Working from home avoids a daily commute while carrying out tasks that can be done anywhere with modern tech. Moreover, home working can hugely benefit performance in achieving parts of the job that require thoughtful, mindful reflection and concentration.
However, when the subject of home working is raised within companies it is the subject of much (often heated and emotional) debate. Yet, if the policy makers explored how home working could benefit a firm, there might be appreciation of its value in modern ways of working and empowering employees.
With today’s overcrowded roads, railways and offices, home working ranks among one of the highest motivators for jobseekers. Time and time again as an fmcg recruiter I have seen how grocery industry candidates analyse and weigh up their next employer by the benefits they offer, comparing the value of a home working policy for them as individuals, over, say private healthcare cover. Ironically, home working doesn’t cost the employer anything; healthcare, life assurance, do.

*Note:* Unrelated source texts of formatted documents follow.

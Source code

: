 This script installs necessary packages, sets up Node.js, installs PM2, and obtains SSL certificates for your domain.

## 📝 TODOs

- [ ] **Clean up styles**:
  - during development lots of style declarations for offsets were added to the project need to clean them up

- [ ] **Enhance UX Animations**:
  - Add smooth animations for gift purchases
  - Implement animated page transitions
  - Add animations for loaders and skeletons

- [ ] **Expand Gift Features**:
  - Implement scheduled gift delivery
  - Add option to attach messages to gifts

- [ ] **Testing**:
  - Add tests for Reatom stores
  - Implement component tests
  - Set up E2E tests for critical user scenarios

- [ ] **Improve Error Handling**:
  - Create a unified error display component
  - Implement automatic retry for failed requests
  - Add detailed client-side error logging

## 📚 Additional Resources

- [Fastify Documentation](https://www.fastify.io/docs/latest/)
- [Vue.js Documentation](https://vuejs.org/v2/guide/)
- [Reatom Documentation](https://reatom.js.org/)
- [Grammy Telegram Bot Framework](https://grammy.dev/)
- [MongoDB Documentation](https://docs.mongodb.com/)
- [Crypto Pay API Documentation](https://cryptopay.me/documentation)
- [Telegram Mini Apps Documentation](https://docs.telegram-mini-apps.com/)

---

The view is that ‘pyjama working’ is not a conducive environment for productivity, it is potentially divisive, the employee would not work their official hours, and so it is basically skiving. How can it be that employers trust their employees to be surrounded every day by private information and intellectual property, be that financial or marketing collateral, blueprint innovation and trade secrets, but by contrast they aren’t trusted to work in their home?

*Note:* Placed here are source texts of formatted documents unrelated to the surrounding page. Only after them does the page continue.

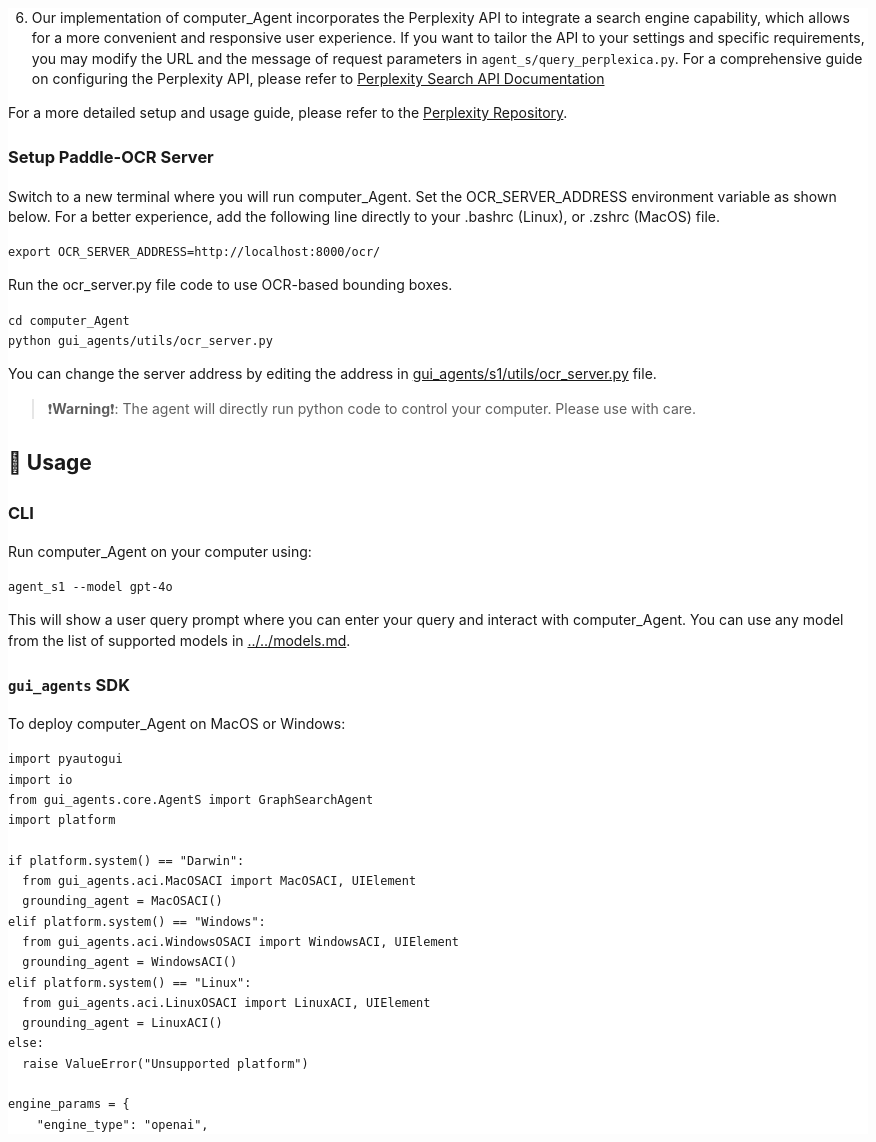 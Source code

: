 6. Our implementation of computer_Agent incorporates the Perplexity API to integrate a search engine capability, which allows for a more convenient and responsive user experience. If you want to tailor the API to your settings and specific requirements, you may modify the URL and the message of request parameters in  `agent_s/query_perplexica.py`. For a comprehensive guide on configuring the Perplexity API, please refer to [Perplexity Search API Documentation](https://github.com/GeneralTradingSarl/Perplexity_agent/blob/master/docs/API/SEARCH.md)

For a more detailed setup and usage guide, please refer to the [Perplexity Repository](https://github.com/GeneralTradingSarl/Perplexity_agent.git).

### Setup Paddle-OCR Server

Switch to a new terminal where you will run computer_Agent. Set the OCR_SERVER_ADDRESS environment variable as shown below. For a better experience, add the following line directly to your .bashrc (Linux), or .zshrc (MacOS) file.

```
export OCR_SERVER_ADDRESS=http://localhost:8000/ocr/
```

Run the ocr_server.py file code to use OCR-based bounding boxes.

```
cd computer_Agent
python gui_agents/utils/ocr_server.py
```

You can change the server address by editing the address in [gui_agents/s1/utils/ocr_server.py](utils/ocr_server.py) file.

> ❗**Warning**❗: The agent will directly run python code to control your computer. Please use with care.

## 🚀 Usage

### CLI

Run computer_Agent on your computer using:  
```
agent_s1 --model gpt-4o
```
This will show a user query prompt where you can enter your query and interact with computer_Agent. You can use any model from the list of supported models in [../../models.md](models.md).

### `gui_agents` SDK

To deploy computer_Agent on MacOS or Windows:

```
import pyautogui
import io
from gui_agents.core.AgentS import GraphSearchAgent
import platform

if platform.system() == "Darwin":
  from gui_agents.aci.MacOSACI import MacOSACI, UIElement
  grounding_agent = MacOSACI()
elif platform.system() == "Windows":
  from gui_agents.aci.WindowsOSACI import WindowsACI, UIElement
  grounding_agent = WindowsACI()
elif platform.system() == "Linux":
  from gui_agents.aci.LinuxOSACI import LinuxACI, UIElement
  grounding_agent = LinuxACI()
else:
  raise ValueError("Unsupported platform")

engine_params = {
    "engine_type": "openai",
```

A time and motion study would almost certainly demonstrate how much time is disturbed by the general hubbub of the office and therefore wasted. But it almost doesn’t matter, because the employee teams are visible, irrelevant of their productivity.
There are exceptions: fmcg companies that don’t have a policy as such but an understood protocol where staff choose to occasionally work from home when deemed necessary to get a task done.
It becomes a matter of trust and integrity. If research were conducted on home working, I would bet my bottom dollar that employee and consequently business productivity would result in higher performance and output in the long run.
Home working may result in fewer ‘official’ working hours at the desk, but almost certainly a far higher octane of effectiveness, especially use of time, achieving higher standards of quality work. What more can an employer ask for?